## Work instruction
Copy every line from the one containing "## NavigationTab" through the last line of the records below, both included, and nothing else.

Stored records
◆ ◆ ◆ ◆ ◆ ◆ ◆

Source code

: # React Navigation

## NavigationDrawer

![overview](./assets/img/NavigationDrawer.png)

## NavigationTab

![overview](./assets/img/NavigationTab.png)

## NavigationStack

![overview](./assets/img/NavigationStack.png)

◆ ◆ ◆ ◆ ◆ ◆ ◆

## Reply
## NavigationTab

![overview](./assets/img/NavigationTab.png)

## NavigationStack

![overview](./assets/img/NavigationStack.png)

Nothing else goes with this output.